Immaginare Distopie per prevenirle

Il nome scelto da More per la sua città ideale è, come abbiamo visto, Utopia. Questa parola deriva dal greco e significa letteralmente “non-luogo, luogo che non esiste”. È solo grazie all’opera di Thomas More che la parola utopia ha acquisito un’accezione prettamente positiva, finendo con l’indicare un luogo, o un futuro, auspicabile.

Il contrario di utopia diventa allora distopia, un termine con cui si indica un futuro dai contorni fortemente negativi. Le distopie spesso prefigurano le conseguenze estreme di comportamenti o tendenze già riscontrabili nel tempo presente, ma ancora, per così dire, acerbe.

Concentrarsi sulle distopie, anziché immaginare un’utopia, potrebbe allora rivelarsi un buon esercizio per provare a progettare secondo un’ottica lungimirante.
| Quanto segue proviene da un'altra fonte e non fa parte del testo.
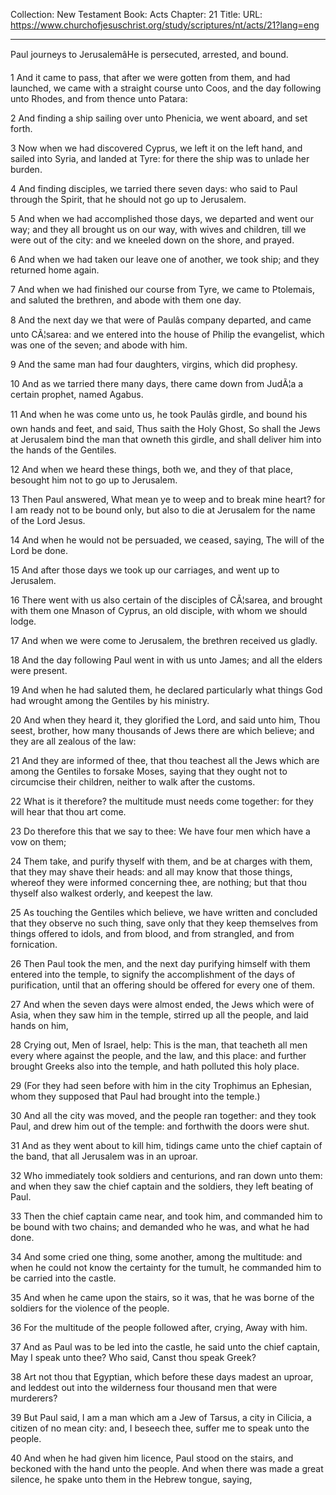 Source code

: Collection: New Testament
Book: Acts
Chapter: 21
Title: 
URL: https://www.churchofjesuschrist.org/study/scriptures/nt/acts/21?lang=eng

---

Paul journeys to JerusalemâHe is persecuted, arrested, and bound.

1 And it came to pass, that after we were gotten from them, and had launched, we came with a straight course unto Coos, and the day following unto Rhodes, and from thence unto Patara:

2 And finding a ship sailing over unto Phenicia, we went aboard, and set forth.

3 Now when we had discovered Cyprus, we left it on the left hand, and sailed into Syria, and landed at Tyre: for there the ship was to unlade her burden.

4 And finding disciples, we tarried there seven days: who said to Paul through the Spirit, that he should not go up to Jerusalem.

5 And when we had accomplished those days, we departed and went our way; and they all brought us on our way, with wives and children, till we were out of the city: and we kneeled down on the shore, and prayed.

6 And when we had taken our leave one of another, we took ship; and they returned home again.

7 And when we had finished our course from Tyre, we came to Ptolemais, and saluted the brethren, and abode with them one day.

8 And the next day we that were of Paulâs company departed, and came unto CÃ¦sarea: and we entered into the house of Philip the evangelist, which was one of the seven; and abode with him.

9 And the same man had four daughters, virgins, which did prophesy.

10 And as we tarried there many days, there came down from JudÃ¦a a certain prophet, named Agabus.

11 And when he was come unto us, he took Paulâs girdle, and bound his own hands and feet, and said, Thus saith the Holy Ghost, So shall the Jews at Jerusalem bind the man that owneth this girdle, and shall deliver him into the hands of the Gentiles.

12 And when we heard these things, both we, and they of that place, besought him not to go up to Jerusalem.

13 Then Paul answered, What mean ye to weep and to break mine heart? for I am ready not to be bound only, but also to die at Jerusalem for the name of the Lord Jesus.

14 And when he would not be persuaded, we ceased, saying, The will of the Lord be done.

15 And after those days we took up our carriages, and went up to Jerusalem.

16 There went with us also certain of the disciples of CÃ¦sarea, and brought with them one Mnason of Cyprus, an old disciple, with whom we should lodge.

17 And when we were come to Jerusalem, the brethren received us gladly.

18 And the day following Paul went in with us unto James; and all the elders were present.

19 And when he had saluted them, he declared particularly what things God had wrought among the Gentiles by his ministry.

20 And when they heard it, they glorified the Lord, and said unto him, Thou seest, brother, how many thousands of Jews there are which believe; and they are all zealous of the law:

21 And they are informed of thee, that thou teachest all the Jews which are among the Gentiles to forsake Moses, saying that they ought not to circumcise their children, neither to walk after the customs.

22 What is it therefore? the multitude must needs come together: for they will hear that thou art come.

23 Do therefore this that we say to thee: We have four men which have a vow on them;

24 Them take, and purify thyself with them, and be at charges with them, that they may shave their heads: and all may know that those things, whereof they were informed concerning thee, are nothing; but that thou thyself also walkest orderly, and keepest the law.

25 As touching the Gentiles which believe, we have written and concluded that they observe no such thing, save only that they keep themselves from things offered to idols, and from blood, and from strangled, and from fornication.

26 Then Paul took the men, and the next day purifying himself with them entered into the temple, to signify the accomplishment of the days of purification, until that an offering should be offered for every one of them.

27 And when the seven days were almost ended, the Jews which were of Asia, when they saw him in the temple, stirred up all the people, and laid hands on him,

28 Crying out, Men of Israel, help: This is the man, that teacheth all men every where against the people, and the law, and this place: and further brought Greeks also into the temple, and hath polluted this holy place.

29 (For they had seen before with him in the city Trophimus an Ephesian, whom they supposed that Paul had brought into the temple.)

30 And all the city was moved, and the people ran together: and they took Paul, and drew him out of the temple: and forthwith the doors were shut.

31 And as they went about to kill him, tidings came unto the chief captain of the band, that all Jerusalem was in an uproar.

32 Who immediately took soldiers and centurions, and ran down unto them: and when they saw the chief captain and the soldiers, they left beating of Paul.

33 Then the chief captain came near, and took him, and commanded him to be bound with two chains; and demanded who he was, and what he had done.

34 And some cried one thing, some another, among the multitude: and when he could not know the certainty for the tumult, he commanded him to be carried into the castle.

35 And when he came upon the stairs, so it was, that he was borne of the soldiers for the violence of the people.

36 For the multitude of the people followed after, crying, Away with him.

37 And as Paul was to be led into the castle, he said unto the chief captain, May I speak unto thee? Who said, Canst thou speak Greek?

38 Art not thou that Egyptian, which before these days madest an uproar, and leddest out into the wilderness four thousand men that were murderers?

39 But Paul said, I am a man which am a Jew of Tarsus, a city in Cilicia, a citizen of no mean city: and, I beseech thee, suffer me to speak unto the people.

40 And when he had given him licence, Paul stood on the stairs, and beckoned with the hand unto the people. And when there was made a great silence, he spake unto them in the Hebrew tongue, saying,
Per farlo, è necessario affrontare la questione molto seriamente, ancora una volta ricorrendo al confronto tra più persone: solo così si eviteranno atteggiamenti indifferenti o catastrofisti.

Ci sono cose che non vi convincono del tempo presente?

L’utilizzo non sostenibile delle risorse…
L’utilizzo esagerato o poco adeguato dei social network…
Il crescente rischio di disinformazione…

Provate a discuterne insieme, motivando le vostre opinioni.

Ora provate, tutti insieme, a immaginare le conseguenze estreme dei problemi che avete individuato. Fatelo concretamente, scrivendo o disegnando ciò che avete in mente, per poi condividerlo con gli altri così da verificare la plausibilità dei vostri timori.

È possibile che a questo punto vi venga da domandarvi: e adesso che abbiamo chiaro il problema, che cosa ce ne facciamo? Chi conta, chi governa, non ci ascolterà mai…

Questo non potete saperlo, però, e i recenti avvenimenti lo dimostrano. Inoltre, il primo passo per cambiare qualcosa che non va è sapere, in modo approfondito, che cosa e perché non sembra funzionare.

Infine, non dimenticate che, per fortuna, non viviamo nella città che avrebbe voluto Platone: la classe dei governanti è aperta a tutti, anche – e soprattutto – a voi.